Re: 'make check-tcg' fails with an assert in qemu_plugin_vcpu_init_hook

2023-06-21 Thread Peter Maydell
On Wed, 21 Jun 2023 at 11:00, Alex Bennée  wrote:
>
>
> Peter Maydell  writes:
>
> > On Wed, 21 Jun 2023 at 09:05, Alex Bennée  wrote:
> >>   - I suspect the plugin core stuff could be build once (or maybe twice,
> >> system and user)
> >
> > It is already build-once, that's why it goes wrong...
>
> I thought it was the other way around:
>
>   specific_ss.add(when: 'CONFIG_PLUGIN', if_true: [files(
> 'loader.c',
> 'core.c',
> 'api.c',
>   ), declare_dependency(link_args: plugin_ldflags)])
>
> but if we built it for linux-user and softmmu this could be fixed (until
> the next breakage anyway). cpus-common.c is the common code that sets
> this once.

Oh, right, I got it the wrong way around.
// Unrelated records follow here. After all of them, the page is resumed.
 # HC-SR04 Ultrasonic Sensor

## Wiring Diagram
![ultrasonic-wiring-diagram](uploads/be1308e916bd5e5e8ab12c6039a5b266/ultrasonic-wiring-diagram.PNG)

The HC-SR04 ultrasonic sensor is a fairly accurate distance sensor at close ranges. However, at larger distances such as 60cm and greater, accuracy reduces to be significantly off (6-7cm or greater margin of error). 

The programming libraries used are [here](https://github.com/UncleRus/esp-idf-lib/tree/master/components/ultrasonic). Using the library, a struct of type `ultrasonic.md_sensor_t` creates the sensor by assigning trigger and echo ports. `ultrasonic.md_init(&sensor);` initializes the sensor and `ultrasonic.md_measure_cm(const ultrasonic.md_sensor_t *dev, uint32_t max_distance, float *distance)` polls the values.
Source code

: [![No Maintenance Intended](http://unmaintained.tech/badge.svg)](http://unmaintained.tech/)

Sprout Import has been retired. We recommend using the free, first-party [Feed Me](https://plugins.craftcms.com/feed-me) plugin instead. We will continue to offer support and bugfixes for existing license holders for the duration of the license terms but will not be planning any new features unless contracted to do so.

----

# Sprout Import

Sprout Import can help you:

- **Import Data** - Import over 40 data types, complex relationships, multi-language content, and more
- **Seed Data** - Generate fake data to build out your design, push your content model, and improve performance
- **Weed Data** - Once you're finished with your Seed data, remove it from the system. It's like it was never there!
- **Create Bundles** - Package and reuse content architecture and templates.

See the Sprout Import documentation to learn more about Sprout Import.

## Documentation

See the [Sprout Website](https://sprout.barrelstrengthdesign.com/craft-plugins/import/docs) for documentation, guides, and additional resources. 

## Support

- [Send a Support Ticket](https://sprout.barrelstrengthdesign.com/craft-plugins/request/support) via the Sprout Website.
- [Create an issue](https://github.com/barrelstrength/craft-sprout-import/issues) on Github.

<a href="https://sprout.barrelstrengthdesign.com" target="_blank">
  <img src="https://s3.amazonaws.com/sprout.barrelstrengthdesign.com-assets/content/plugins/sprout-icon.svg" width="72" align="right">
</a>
> >>   - we need to have some guard rails somehow to make sure things don't
> >> go out of sync
> >
> > We do, this is the poison.h stuff. CONFIG_USER_ONLY is a
> > special case which we don't poison because there would be
> > too much refactoring required...
>
> I guess a great big honking comment at the top of CPUState telling
> people not to do that or pushing softmmu and user specific bits of
> CPUState into their own de-referenced structures.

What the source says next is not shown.